There is also the matter of audience. Rogan’s listeners number in the tens of millions, skewing young and male. When a figure of that influence uses the N-word casually over a period of years, it normalizes the usage for an audience that may lack the contextual understanding to distinguish between academic discussion and casual deployment. The ripple effects of that normalization are impossible to quantify but unwise to ignore.
The Board has observed that comedians, as a class of applicants, often argue that comedy requires the freedom to use any word in any context. This argument has merit in the abstract. Comedy does require risk, transgression, and a willingness to explore uncomfortable territory. But the N-Word Pass is not a comedy license. It is a cultural credential, and cultural credentials are earned through sustained relationship, not through the invocation of artistic freedom as a blanket defense. Compare Rogan’s case with Bill Burr’s, where the comedian’s approach to racial material demonstrates a meaningfully different balance of risk and respect.
Official Verdict
DENIED. The Board has determined that Joe Rogan does not qualify for the Official N-Word Pass. The volume of documented usage over a sustained period is disqualifying on its own. The Planet of the Apes comparison compounds the issue significantly. While Rogan’s personal relationships with Black individuals are genuine, his apology was more sincere than most, and his podcast does platform Black voices, these factors do not overcome the fundamental problem: a white man with the largest audio platform in America used the N-word dozens of times on the record, and the structural response was the removal of a few episodes from an archive rather than any meaningful reckoning.

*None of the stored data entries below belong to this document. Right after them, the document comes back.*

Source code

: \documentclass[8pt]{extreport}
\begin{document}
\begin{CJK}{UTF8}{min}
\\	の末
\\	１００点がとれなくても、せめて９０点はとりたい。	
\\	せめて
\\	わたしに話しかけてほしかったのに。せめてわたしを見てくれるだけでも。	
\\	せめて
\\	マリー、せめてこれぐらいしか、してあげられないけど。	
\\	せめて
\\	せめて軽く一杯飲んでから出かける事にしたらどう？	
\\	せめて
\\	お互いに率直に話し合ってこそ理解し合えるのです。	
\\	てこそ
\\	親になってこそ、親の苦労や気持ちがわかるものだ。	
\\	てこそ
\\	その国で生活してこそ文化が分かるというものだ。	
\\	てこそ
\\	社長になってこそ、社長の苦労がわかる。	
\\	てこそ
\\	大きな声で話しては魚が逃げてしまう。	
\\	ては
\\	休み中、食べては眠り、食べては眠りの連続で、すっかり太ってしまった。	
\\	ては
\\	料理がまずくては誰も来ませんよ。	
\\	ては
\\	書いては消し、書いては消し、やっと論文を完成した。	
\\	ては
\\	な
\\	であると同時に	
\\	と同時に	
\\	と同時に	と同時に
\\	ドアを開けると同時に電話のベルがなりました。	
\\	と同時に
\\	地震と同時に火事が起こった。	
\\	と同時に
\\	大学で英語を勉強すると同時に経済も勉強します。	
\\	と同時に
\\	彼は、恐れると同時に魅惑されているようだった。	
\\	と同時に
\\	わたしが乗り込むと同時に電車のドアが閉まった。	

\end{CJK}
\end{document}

Mr. Rogan is not the worst applicant the Board has reviewed. His case is not one of malice but of carelessness, and carelessness with this particular word, at this particular scale, produces harm that good intentions cannot neutralize. The application is denied. The Board encourages Mr. Rogan to continue the personal growth he described in his apology and to consider converting that growth into tangible, sustained investment in the communities most affected by casual deployment of the word he used so freely for so long.